鎌田:パソコンのソフトとかインターネットサービスはアメリカ勢が圧倒的に強かったというのが20年ぐらい続いたのですが、IoTになって、ロボットやハードウェアがからむのが増えてきて。「ここって、もともと日本が得意だったよね」という感じに世界中が思っていますね。
日本でも、そういうハードウェアの「ものづくり」のハードルが下がっています。ハードウェアベンチャーが出始めてきたことで、あらためて見直され、注目しはじめていると思うんです。実際、日本勢は強みがあると思っています。
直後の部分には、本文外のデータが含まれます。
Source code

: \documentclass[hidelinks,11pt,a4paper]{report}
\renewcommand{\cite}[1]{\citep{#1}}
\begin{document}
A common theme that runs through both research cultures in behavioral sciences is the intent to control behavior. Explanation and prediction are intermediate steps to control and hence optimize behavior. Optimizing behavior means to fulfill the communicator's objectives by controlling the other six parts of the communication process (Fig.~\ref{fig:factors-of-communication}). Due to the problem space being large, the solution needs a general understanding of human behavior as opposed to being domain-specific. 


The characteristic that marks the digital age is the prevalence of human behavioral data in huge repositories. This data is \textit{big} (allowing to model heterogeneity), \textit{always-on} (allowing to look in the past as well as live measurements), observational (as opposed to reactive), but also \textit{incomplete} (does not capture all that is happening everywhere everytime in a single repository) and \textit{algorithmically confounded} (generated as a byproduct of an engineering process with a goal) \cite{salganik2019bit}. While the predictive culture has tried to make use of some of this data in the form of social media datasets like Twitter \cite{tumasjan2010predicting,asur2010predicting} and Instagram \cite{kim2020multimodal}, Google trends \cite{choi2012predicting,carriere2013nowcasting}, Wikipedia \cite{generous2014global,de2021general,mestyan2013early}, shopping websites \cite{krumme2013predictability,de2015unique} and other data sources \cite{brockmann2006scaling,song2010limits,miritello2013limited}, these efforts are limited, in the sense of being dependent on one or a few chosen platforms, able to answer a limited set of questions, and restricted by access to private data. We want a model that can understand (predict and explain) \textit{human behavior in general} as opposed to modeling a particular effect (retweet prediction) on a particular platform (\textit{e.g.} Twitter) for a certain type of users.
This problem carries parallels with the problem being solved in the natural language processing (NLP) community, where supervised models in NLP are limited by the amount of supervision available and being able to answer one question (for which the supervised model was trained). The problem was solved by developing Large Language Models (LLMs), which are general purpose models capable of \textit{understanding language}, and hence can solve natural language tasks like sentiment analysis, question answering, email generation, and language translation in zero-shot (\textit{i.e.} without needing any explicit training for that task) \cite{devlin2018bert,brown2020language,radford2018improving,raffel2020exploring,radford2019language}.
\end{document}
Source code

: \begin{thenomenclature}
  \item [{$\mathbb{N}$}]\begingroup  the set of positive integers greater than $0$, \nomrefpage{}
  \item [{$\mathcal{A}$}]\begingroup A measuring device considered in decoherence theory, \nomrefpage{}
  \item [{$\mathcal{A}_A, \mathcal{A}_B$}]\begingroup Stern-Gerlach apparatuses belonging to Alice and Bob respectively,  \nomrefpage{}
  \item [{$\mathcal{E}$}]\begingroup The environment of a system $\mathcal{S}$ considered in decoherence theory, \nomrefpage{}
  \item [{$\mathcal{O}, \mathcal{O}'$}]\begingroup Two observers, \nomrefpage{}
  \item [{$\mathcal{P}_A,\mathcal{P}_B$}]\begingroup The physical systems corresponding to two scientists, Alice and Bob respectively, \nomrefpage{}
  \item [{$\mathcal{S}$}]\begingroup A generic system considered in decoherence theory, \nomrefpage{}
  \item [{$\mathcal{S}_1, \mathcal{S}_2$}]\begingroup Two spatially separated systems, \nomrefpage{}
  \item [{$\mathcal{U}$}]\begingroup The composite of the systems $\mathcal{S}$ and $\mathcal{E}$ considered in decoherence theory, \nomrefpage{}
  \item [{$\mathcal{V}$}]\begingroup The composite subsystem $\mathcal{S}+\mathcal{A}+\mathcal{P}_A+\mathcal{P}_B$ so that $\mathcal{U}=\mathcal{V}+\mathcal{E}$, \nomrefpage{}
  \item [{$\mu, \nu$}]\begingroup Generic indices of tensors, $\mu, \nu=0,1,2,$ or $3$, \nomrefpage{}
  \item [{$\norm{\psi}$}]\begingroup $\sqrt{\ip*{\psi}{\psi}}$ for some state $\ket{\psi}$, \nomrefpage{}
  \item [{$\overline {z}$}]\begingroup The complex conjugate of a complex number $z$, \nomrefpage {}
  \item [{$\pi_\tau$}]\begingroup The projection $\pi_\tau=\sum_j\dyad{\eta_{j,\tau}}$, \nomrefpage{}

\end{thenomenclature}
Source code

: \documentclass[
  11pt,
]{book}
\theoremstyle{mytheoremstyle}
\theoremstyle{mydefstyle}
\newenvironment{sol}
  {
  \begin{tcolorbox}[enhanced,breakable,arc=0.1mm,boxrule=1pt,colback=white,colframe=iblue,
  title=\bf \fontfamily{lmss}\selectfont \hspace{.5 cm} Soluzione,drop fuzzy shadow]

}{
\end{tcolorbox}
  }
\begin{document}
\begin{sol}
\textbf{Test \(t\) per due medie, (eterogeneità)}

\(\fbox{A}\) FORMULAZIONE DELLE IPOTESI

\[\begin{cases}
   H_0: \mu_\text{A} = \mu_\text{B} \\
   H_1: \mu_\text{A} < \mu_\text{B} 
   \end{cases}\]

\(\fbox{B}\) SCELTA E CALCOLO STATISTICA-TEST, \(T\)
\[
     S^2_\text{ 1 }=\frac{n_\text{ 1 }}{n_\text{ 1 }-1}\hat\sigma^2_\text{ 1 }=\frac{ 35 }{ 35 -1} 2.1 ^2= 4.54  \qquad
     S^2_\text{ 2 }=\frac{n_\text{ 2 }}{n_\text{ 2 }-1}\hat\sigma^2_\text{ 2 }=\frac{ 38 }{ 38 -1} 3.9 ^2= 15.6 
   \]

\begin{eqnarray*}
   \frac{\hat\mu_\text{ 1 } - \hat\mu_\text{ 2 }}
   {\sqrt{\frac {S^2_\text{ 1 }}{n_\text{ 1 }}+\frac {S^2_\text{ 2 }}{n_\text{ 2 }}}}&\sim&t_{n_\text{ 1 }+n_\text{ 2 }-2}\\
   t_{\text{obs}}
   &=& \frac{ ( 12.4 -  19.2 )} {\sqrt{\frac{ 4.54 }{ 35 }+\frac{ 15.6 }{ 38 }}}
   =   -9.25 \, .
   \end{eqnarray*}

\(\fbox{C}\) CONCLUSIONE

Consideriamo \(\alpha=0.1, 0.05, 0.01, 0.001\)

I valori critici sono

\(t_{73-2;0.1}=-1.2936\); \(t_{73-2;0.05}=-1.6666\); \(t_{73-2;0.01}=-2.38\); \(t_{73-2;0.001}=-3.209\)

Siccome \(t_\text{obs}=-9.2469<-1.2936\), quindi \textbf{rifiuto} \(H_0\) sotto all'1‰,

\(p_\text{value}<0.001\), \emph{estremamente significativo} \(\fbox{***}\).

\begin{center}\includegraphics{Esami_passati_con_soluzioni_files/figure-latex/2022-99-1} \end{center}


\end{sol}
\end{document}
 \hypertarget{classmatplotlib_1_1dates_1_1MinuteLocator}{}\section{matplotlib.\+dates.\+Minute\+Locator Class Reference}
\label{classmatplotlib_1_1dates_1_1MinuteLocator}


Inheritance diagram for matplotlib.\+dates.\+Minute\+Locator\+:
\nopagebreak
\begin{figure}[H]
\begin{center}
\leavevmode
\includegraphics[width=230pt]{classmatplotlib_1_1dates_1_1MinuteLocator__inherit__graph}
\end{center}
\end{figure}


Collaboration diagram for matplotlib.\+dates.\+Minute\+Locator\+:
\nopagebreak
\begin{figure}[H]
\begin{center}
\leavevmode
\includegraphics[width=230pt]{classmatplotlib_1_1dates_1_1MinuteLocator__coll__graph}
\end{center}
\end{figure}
ネットサービスやソフトのときは、人とお金が一気に集まるシリコンバレーの瞬発力はものすごい。そこのスピード感には日本を含めて世界中、勝てなかった。しかし、ものづくりとなると、ものをつくって量産しなければいけない。検査も必要だし、品質も重要です。そんなに簡単ではないんです。ある程度時間もかけざるを得ないので、もともと日本人が得意な時間軸に、引き戻せるというか、自分たちの得意なペースにできる。そういう意味で日本にもう1回チャンスが回ってきているように感じます。
ただ、ハードウェアだけだと、最初は付加価値で韓国・中国勢にも勝てたけれど、やはり負けたというのがあります。そこにプラットフォーム、サービスもくっつけていって、プラットフォームで、ソフトやネットを組み合わせることが、勝ちにいくところかなと思います。
石井:おっしゃるとおり、時間軸でちょっと優位に。それからモノが介在することでちょっと優位に立てます。ただ、1つ注意しなければいけないのは、どこで稼ぐかということですよね。モノだけだと稼げないので、おっしゃるように全体をとおして勝ち続けるような仕組みがつくれるといいですね。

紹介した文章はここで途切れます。